Une mutinerie de quelques heures s’est déroulée à la prison de Valence, dans la Drôme, en fin d’après-midi dimanche 25 septembre. Le scénario est très voisin de ce qui s’est passé deux semaines plus tôt à Vivonne, près de Poitiers (Vienne).
Les faits ont débuté un peu avant 19 heures au sein du quartier maison centrale 2, qui abrite cinquante-deux condamnés considérés comme ayant un profil de dangerosité élevée. Trois détenus sont parvenus à prendre le trousseau de clés à un surveillant après l’avoir violenté. « Ils avaient le visage camouflé par des vêtements et ont frappé le surveillant au visage avant de le molester », précise Sylvain Royère, secrétaire local du syndicat UFAP-UNSA, présent dans le bâtiment au moment des faits. Ils lui ont également subtilisé son appareil de communication radio. Deux surveillants arrivés au secours ont été agressés avant de pouvoir mettre leur collègue à l’abri.

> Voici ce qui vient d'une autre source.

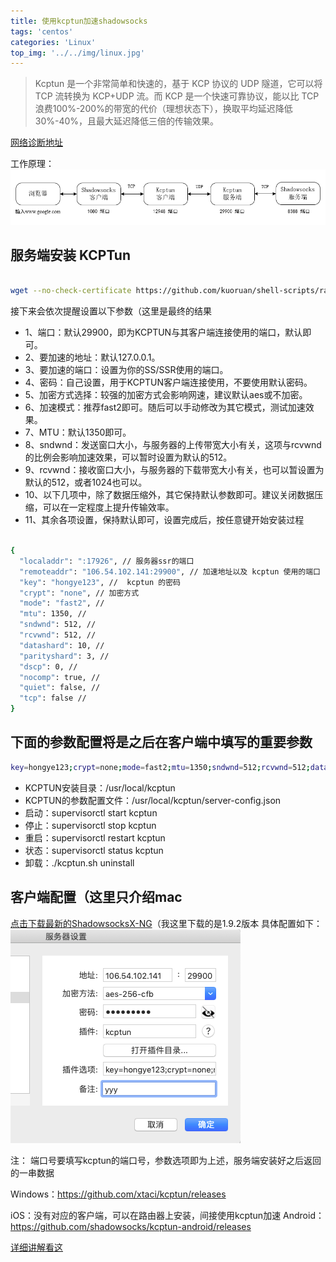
 ```yaml
---
title: 使用kcptun加速shadowsocks
tags: 'centos'
categories: 'Linux'
top_img: '../../img/linux.jpg'
---
```


> Kcptun 是一个非常简单和快速的，基于 KCP 协议的 UDP 隧道，它可以将 TCP 流转换为 KCP+UDP 流。而 KCP 是一个快速可靠协议，能以比 TCP 浪费100%-200%的带宽的代价（理想状态下），换取平均延迟降低 30%-40%，且最大延迟降低三倍的传输效果。




<a href="https://www.bilibili.com/blackboard/diagnostics.html" target="_blank">网络诊断地址</a>



工作原理：
![](../../img/kcp.png)


## 服务端安装 KCPTun

``` bash

wget --no-check-certificate https://github.com/kuoruan/shell-scripts/raw/master/kcptun/kcptun.sh && chmod +x ./kcptun.sh && ./kcptun.sh
```

接下来会依次提醒设置以下参数（这里是最终的结果
* 1、端口：默认29900，即为KCPTUN与其客户端连接使用的端口，默认即可。
* 2、要加速的地址：默认127.0.0.1。
* 3、要加速的端口：设置为你的SS/SSR使用的端口。
* 4、密码：自己设置，用于KCPTUN客户端连接使用，不要使用默认密码。
* 5、加密方式选择：较强的加密方式会影响网速，建议默认aes或不加密。
* 6、加速模式：推荐fast2即可。随后可以手动修改为其它模式，测试加速效果。
* 7、MTU：默认1350即可。
* 8、sndwnd：发送窗口大小，与服务器的上传带宽大小有关，这项与rcvwnd的比例会影响加速效果，可以暂时设置为默认的512。
* 9、rcvwnd：接收窗口大小，与服务器的下载带宽大小有关，也可以暂设置为默认的512，或者1024也可以。
* 10、以下几项中，除了数据压缩外，其它保持默认参数即可。建议关闭数据压缩，可以在一定程度上提升传输效率。
* 11、其余各项设置，保持默认即可，设置完成后，按任意键开始安装过程

``` bash

{
  "localaddr": ":17926", // 服务器ssr的端口
  "remoteaddr": "106.54.102.141:29900", // 加速地址以及 kcptun 使用的端口
  "key": "hongye123", //  kcptun 的密码
  "crypt": "none", // 加密方式
  "mode": "fast2", // 
  "mtu": 1350, // 
  "sndwnd": 512, // 
  "rcvwnd": 512, // 
  "datashard": 10, // 
  "parityshard": 3, // 
  "dscp": 0, // 
  "nocomp": true, // 
  "quiet": false, // 
  "tcp": false // 
}
```
## 下面的参数配置将是之后在客户端中填写的重要参数

``` bash
key=hongye123;crypt=none;mode=fast2;mtu=1350;sndwnd=512;rcvwnd=512;datashard=10;parityshard=3;dscp=0;nocomp
```

* KCPTUN安装目录：/usr/local/kcptun
* KCPTUN的参数配置文件：/usr/local/kcptun/server-config.json
* 启动：supervisorctl start kcptun
* 停止：supervisorctl stop kcptun
* 重启：supervisorctl restart kcptun
* 状态：supervisorctl status kcptun
* 卸载：./kcptun.sh uninstall

## 客户端配置（这里只介绍mac
<a href="https://github.com/shadowsocks/ShadowsocksX-NG/releases" target="_blank">点击下载最新的ShadowsocksX-NG</a>（我这里下载的是1.9.2版本
具体配置如下：
![](../../img/ssr.png)

注： 端口号要填写kcptun的端口号，参数选项即为上述，服务端安装好之后返回的一串数据


Windows：<a href="https://github.com/xtaci/kcptun/releases" target="_blank" rel="noopener">https://github.com/xtaci/kcptun/releases</a>

iOS：没有对应的客户端，可以在路由器上安装，间接使用kcptun加速
Android：<a href="https://github.com/shadowsocks/kcptun-android/releases" target="_blank" rel="noopener">https://github.com/shadowsocks/kcptun-android/releases</a>



<a href="https://ssr.tools/588" target="_blank">详细讲解看这</a>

Les trois détenus ont ensuite ouvert la quinzaine de cellules que compte ce troisième étage avant de tenter de provoquer des incendies en mettant le feu aux matelas. Mais cela a surtout dégagé d’importantes fumées. Le reste de la détention est resté calme. Les mutins ont également provoqué des inondations en vidant les extincteurs, après avoir saccagé le bureau du surveillant et endommagé les systèmes de vidéosurveillance.
Les équipes régionales d’intervention et de sécurité (ERIS) de l’administration pénitentiaire, aidées des forces de police, ont dû intervenir pour reprendre le contrôle de la situation et faire rentrer les détenus dans leur cellule. A 23 h 30, un communiqué du ministère de la justice a annoncé la fin de l’incident. Il fait état de « dégâts importants » sur deux étages de la détention et précise que « parmi les deux surveillants blessés, l’un a été conduit à l’hôpital ». Selon M. Royère, il a pu rentrer chez lui vers 1 heure du matin.
Armes artisanales
La prison de Valence ne fait pourtant pas partie des établissements pénitentiaires dont le surpeuplement provoque une forte dégradation des conditions de détention. Le quartier maison d’arrêt, réservé aux courtes peines et aux détenus non encore jugés, comprend 344 personnes, soit le nombre prévu. Le quartier maison centrale, pour les longues peines, comprend 52 détenus pour 63 places opérationnelles. De plus, les installations n’ont rien à voir avec le délabrement de certaines prisons puisque le quartier maison centrale de Valence a ouvert ses portes le 8 novembre 2015. Tous les détenus y sont en cellule individuelle.
Côté personnel, M. Royère reconnaît qu’aucun poste n’est vacant par rapport à l’organigramme officiel. Ce qui n’empêche pas les incidents. « Depuis quelques semaines, les refus de réintégrer les cellules s’étaient multipliés », observe le syndicaliste. « Les détenus réclament des conditions moins disciplinaires et des portes de cellules laissées ouvertes la journée. » Et de signaler, inquiet, des armes artisanales fabriquées avec des miroirs brisés et des lames de rasoir découvertes une semaine plus tôt dans la cour de promenade.
Les agressions de surveillants sont en hausse depuis le début de l’année. Jean-Jacques Urvoas, en annonçant mardi 20 septembre son plan pour l’encellulement individuel, a précisé que 2 500 agressions avaient déjà été recensées sur les sept premiers mois de l’année, contre quelque 4 000 en 2015. Pour le ministre de la justice, la surpopulation carcérale est l’un des facteurs de cette violence.
Les actes de violence sont de nature très variée, comme ce détenu, suivi pour des troubles psychiatriques, qui a agressé le 15 septembre son psychiatre à coup de fourchette à la prison de Gradignan (Bordeaux). A Vivonne le 12 septembre, l’incendie allumé par des détenus, qui là encore avaient pris un trousseau de clés après avoir agressé un surveillant, avait provoqué d’importants dégâts, et les installations électriques ont ensuite été inondées par l’intervention des pompiers. Quelque 80 détenus ont dû être transférés.
Alors que l’administration pénitentiaire était dotée en 2016, pour la première fois depuis de très nombreuses années, d’un budget pour l’entretien de son parc d’établissements à la hauteur de ses besoins (environ 150 millions d’euros par an), le coût de ces mutineries compromet ce fragile équilibre.